Belonging to God. Being able to be so free to do whatever He asks. To be free to serve people directly, whether teaching postulants or doing a parish mission, or meeting with people in spiritual direction. How wonderful it is to be able to fill the little gaps that society leaves.

Also just belonging to God. Being able to be His, and have that be the fundamental question I ask myself, all through the say: What’s He asking? What’s He asking? That’s for everybody; it’s not just a nun thing. But the form of life in religious life makes it clearer and easier.

All the vows free you. I don’t have stuff. I don’t have to take that into consideration. I don’t have my own family that I have a primary responsibility toward. I don’t have a career I need to develop.

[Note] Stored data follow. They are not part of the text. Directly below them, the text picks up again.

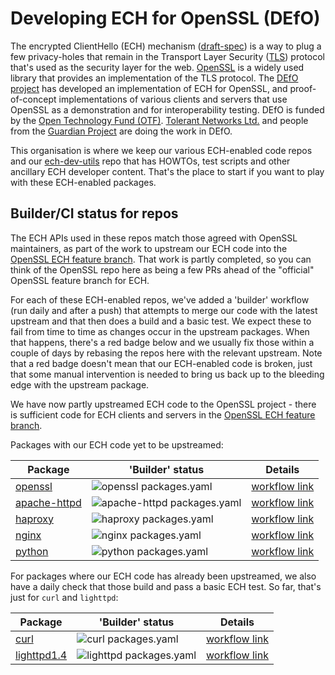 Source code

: # Developing ECH for OpenSSL (DEfO)

<p> The encrypted ClientHello (ECH) mechanism 
(<a href="https://tools.ietf.org/html/draft-ietf-tls-esni">draft-spec</a>) is a
way to plug a few privacy-holes that remain in the Transport Layer Security 
(<a href="https://tools.ietf.org/html/rfc8446">TLS</a>) protocol that's used as
the security layer for the web. <a href="https://openssl.org/">OpenSSL</a> is a
widely used library that provides an implementation of the TLS protocol.  The
<a href="https://defo.ie">DEfO project</a> has developed an implementation of
ECH for OpenSSL, and proof-of-concept implementations of various clients and servers that use OpenSSL as a
demonstration and for interoperability testing.  DEfO is funded by
the <a href="https://www.opentech.fund/">Open Technology Fund (OTF)</a>.
<a href="https://tolerantnetworks.com/">Tolerant Networks
Ltd.</a> and people from the <a href="https://guardianproject.info/">Guardian
Project</a> are doing the work in DEfO. </p>

This organisation is where we keep our various ECH-enabled code
repos and our [ech-dev-utils](https://github.com/defo-project/ech-dev-utils)
repo that has HOWTOs, test scripts and other ancillary ECH developer content.
That's the place to start if you want to play with these ECH-enabled packages.

## Builder/CI status for repos

The ECH APIs used in these repos match those agreed with OpenSSL maintainers,
as part of the work to upstream our ECH code into the [OpenSSL ECH feature
branch](https://github.com/openssl/openssl/tree/feature/ech). That work is
partly completed, so you can think of the OpenSSL repo here as being a few PRs
ahead of the "official" OpenSSL feature branch for ECH. 

For each of these ECH-enabled repos, we've added a 'builder' workflow (run
daily and after a push) that attempts to merge our code with the latest
upstream and that then does a build and a basic test. We expect these to fail
from time to time as changes occur in the upstream packages. When that happens,
there's a red badge below and we usually fix those within a couple of days by
rebasing the repos here with the relevant upstream. Note that a red badge
doesn't mean that our ECH-enabled code is broken, just that some manual
intervention is needed to bring us back up to the bleeding edge with the
upstream package.

We have now partly upstreamed ECH code to the OpenSSL project - there is
sufficient code for ECH clients and servers in the [OpenSSL ECH feature
branch](https://github.com/openssl/openssl/tree/feature/ech).

Packages with our ECH code yet to be upstreamed:

| Package  | 'Builder' status | Details |
|--|--|--|
| [openssl](https://github.com/defo-project/openssl) | ![openssl packages.yaml](https://github.com/defo-project/openssl/actions/workflows/packages.yaml/badge.svg) | [workflow link](https://github.com/defo-project/openssl/actions/workflows/packages.yaml) |
| [apache-httpd](https://github.com/defo-project/apache-httpd) | ![apache-httpd packages.yaml](https://github.com/defo-project/apache-httpd/actions/workflows/packages.yaml/badge.svg) | [workflow link](https://github.com/defo-project/apache-httpd/actions/workflows/packages.yaml) |
| [haproxy](https://github.com/defo-project/haproxy) | ![haproxy packages.yaml](https://github.com/defo-project/haproxy/actions/workflows/packages.yaml/badge.svg) | [workflow link](https://github.com/defo-project/haproxy/actions/workflows/packages.yaml) |
| [nginx](https://github.com/defo-project/nginx) | ![nginx packages.yaml](https://github.com/defo-project/nginx/actions/workflows/packages.yaml/badge.svg) | [workflow link](https://github.com/defo-project/nginx/actions/workflows/packages.yaml) |
| [python](https://github.com/defo-project/cpython) | ![python packages.yaml](https://github.com/defo-project/cpython/actions/workflows/packages.yaml/badge.svg) | [workflow link](https://github.com/defo-project/cpython/actions/workflows/packages.yaml) |

For packages where our ECH code has already been upstreamed, we also have a
daily check that those build and pass a basic ECH test. So far, that's just
for `curl` and `lighttpd`:

| Package  | 'Builder' status | Details |
|--|--|--|
| [curl](https://github.com/defo-project/curl) | ![curl packages.yaml](https://github.com/defo-project/curl/actions/workflows/packages.yaml/badge.svg) | [workflow link](https://github.com/defo-project/curl/actions/workflows/packages.yaml) |
| [lighttpd1.4](https://github.com/defo-project/lighttpd1.4) | ![lighttpd packages.yaml](https://github.com/defo-project/lighttpd1.4/actions/workflows/packages.yaml/badge.svg) | [workflow link](https://github.com/defo-project/lighttpd1.4/actions/workflows/packages.yaml) |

What advice do you have for those contemplating a religious vocation today?

To grow in relationship with God. Making time for prayers every day. And if you’re not of an age to be actively discerning religious life, don’t live as though you were. When we have some kind of future goal that looks really wonderful, it can keep us from living the life we have right now. If you’re in high school, be in high school. Go to dances, watch movies with your friends. It would be weird for a high school students to get up at 5am and do a holy hour. You thwart your human development taking on burdens you’re not ready for.

Is there anything else you would like people to know about life as a third order Franciscan? 

Sisters are human. I think sometimes people think we’re a subspecies. People expect sisters to be more than human, or less, depending. Last year, I ran the Cleveland marathon with another sister. The most lasting takeaway was the joy people had when we were on the road with them, running and sweating with them, not just cheering them on. That’s what I want people to know: We’re on the road with them.